Hello @Juha_Kinnunen
No worries 
Do you mean that Talenom would have enough resources to create its own organization for Easor + the necessary capital resources for growth? How do you see this spin-off happening on the stock exchange, and how would the organizations + balance sheet be divided? Currently, the leverage of just under 2.5 prevents inorganic growth through office acquisitions, and on top of this would come Easor’s growth investments + an annual dividend growing by 0.01 cents per share. The same problem would still exist, even if there were two separate companies, or how would additional capital suddenly appear other than through an issue? An issue would again be a poor option if the valuation is at this level. In this scenario, it would be difficult to see many more acquisitions if Easor is truly intended to be ramped up. Due to the “ramp-up,” it’s very difficult to see any other scenario than it ending up in the hands of a company in the field (Visma, Accountor, Fortnox…), which would be ready to take over directly + have the resources for expansion. On top of this, there would be higher administrative costs from two organizations.
One major problem with splitting is the sheer size. Even in the last couple of months, a large part of the trading volume has just been Danske’s block trades, and the rest of the volume has been very small. Even if the market values of the companies combined were to rise by, say, 50% in a dual-listing, we would still be at a 125-150m mcap. The market values + trading volume would remain far too small to attract foreign investors in particular. Nowadays, it seems that smaller growth companies are sold off by funds after reaching 200-250m€.
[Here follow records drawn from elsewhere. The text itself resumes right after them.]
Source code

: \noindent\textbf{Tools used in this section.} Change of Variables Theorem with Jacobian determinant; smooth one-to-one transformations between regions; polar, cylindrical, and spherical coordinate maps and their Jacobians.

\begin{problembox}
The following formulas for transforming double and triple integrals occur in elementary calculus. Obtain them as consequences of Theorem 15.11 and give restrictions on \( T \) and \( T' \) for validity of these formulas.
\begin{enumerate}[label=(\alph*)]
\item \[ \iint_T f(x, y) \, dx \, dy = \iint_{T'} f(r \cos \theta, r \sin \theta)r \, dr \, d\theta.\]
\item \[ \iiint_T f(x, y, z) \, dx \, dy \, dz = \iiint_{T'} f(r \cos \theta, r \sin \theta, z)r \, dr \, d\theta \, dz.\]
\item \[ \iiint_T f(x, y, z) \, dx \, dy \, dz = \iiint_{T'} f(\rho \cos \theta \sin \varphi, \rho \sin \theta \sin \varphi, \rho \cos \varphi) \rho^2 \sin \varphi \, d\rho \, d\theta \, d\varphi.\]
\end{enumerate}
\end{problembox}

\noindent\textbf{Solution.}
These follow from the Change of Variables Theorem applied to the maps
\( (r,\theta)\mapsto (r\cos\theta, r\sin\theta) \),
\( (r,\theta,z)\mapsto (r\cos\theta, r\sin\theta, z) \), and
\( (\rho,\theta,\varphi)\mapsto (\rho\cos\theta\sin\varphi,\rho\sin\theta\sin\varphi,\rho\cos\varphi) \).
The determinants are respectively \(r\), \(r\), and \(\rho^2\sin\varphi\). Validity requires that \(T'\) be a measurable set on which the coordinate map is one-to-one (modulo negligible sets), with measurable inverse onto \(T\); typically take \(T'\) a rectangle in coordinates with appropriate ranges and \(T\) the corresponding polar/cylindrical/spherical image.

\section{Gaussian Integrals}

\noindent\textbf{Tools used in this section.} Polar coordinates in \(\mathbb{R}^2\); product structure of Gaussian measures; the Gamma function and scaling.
I personally see Easor’s exit as the only real value-enhancing option for shareholders and a realistic alternative. In this case, the sum of the parts is unlocked, and Talenom can implement what it was once good at and focus on it completely. Also, leverage would not be an issue for a while, and we could jump to the next level. Now there would be good resources for this, and acquisition targets would be found. Especially in Spain, there would be good potential for growth, and once the foundation in Sweden is in order, there too. I wouldn’t see any reason why the Tahkolas wouldn’t continue with this, and this would be the “we want to grow” that has been painted. Rantalainen has now done this and expanded to Norway in addition to Sweden. If Easor’s listing is decided upon, it’s up to the Tahkolas which one remains listed if the price is at this level. This brings up the Accountor case, where it’s easier to sell the companies separately, and traditional Talenom could also be taken out through a redemption. I personally don’t hope for this scenario.
To the previous question again 
How much do you see the depreciation + investments of the remaining operations in Talenom decreasing (if office acquisitions are not included in these)? These are now partly buried under Talenom’s operations and would transfer to Easor.
“Net investments for January 1 – June 30, 2025, totaled EUR 10.4 (13.1) million. Investments due to new customer agreements amounted to EUR 1.8 (1.8) million during the review period. Investments in software and digital services amounted to EUR 5.9 (7.9) million during the review period. Investments in own software decreased by approximately EUR 1.9 million compared to the reference period. Technology investments were directed at developing customer interfaces and further developing automation.”
I caught a news item about Fortnox that disappeared from my browser history. EQT had commented that the goal is international expansion, but not until 2027. I’ll post it here if it comes up again.